##### Input records #####
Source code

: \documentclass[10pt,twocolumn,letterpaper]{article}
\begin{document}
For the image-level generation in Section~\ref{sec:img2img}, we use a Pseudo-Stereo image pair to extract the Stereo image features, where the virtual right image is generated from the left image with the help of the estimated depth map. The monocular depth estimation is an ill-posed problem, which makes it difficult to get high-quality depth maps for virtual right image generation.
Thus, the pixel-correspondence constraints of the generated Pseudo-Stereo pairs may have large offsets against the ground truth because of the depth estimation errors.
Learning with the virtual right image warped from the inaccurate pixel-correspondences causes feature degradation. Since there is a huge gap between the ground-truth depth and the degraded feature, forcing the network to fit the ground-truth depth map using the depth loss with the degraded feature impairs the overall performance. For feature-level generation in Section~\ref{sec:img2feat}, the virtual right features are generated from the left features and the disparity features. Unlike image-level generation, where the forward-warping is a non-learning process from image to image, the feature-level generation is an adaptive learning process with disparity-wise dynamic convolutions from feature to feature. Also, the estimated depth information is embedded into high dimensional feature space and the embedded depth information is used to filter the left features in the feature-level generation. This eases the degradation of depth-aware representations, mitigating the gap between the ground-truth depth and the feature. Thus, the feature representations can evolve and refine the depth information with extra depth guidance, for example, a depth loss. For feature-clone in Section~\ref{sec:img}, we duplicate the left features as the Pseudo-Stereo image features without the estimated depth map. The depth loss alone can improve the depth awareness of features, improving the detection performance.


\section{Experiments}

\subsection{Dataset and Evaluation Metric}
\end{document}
#####
The lines to return are those in the entries above that hold "high".

For the image-level generation in Section~\ref{sec:img2img}, we use a Pseudo-Stereo image pair to extract the Stereo image features, where the virtual right image is generated from the left image with the help of the estimated depth map. The monocular depth estimation is an ill-posed problem, which makes it difficult to get high-quality depth maps for virtual right image generation.
Learning with the virtual right image warped from the inaccurate pixel-correspondences causes feature degradation. Since there is a huge gap between the ground-truth depth and the degraded feature, forcing the network to fit the ground-truth depth map using the depth loss with the degraded feature impairs the overall performance. For feature-level generation in Section~\ref{sec:img2feat}, the virtual right features are generated from the left features and the disparity features. Unlike image-level generation, where the forward-warping is a non-learning process from image to image, the feature-level generation is an adaptive learning process with disparity-wise dynamic convolutions from feature to feature. Also, the estimated depth information is embedded into high dimensional feature space and the embedded depth information is used to filter the left features in the feature-level generation. This eases the degradation of depth-aware representations, mitigating the gap between the ground-truth depth and the feature. Thus, the feature representations can evolve and refine the depth information with extra depth guidance, for example, a depth loss. For feature-clone in Section~\ref{sec:img}, we duplicate the left features as the Pseudo-Stereo image features without the estimated depth map. The depth loss alone can improve the depth awareness of features, improving the detection performance.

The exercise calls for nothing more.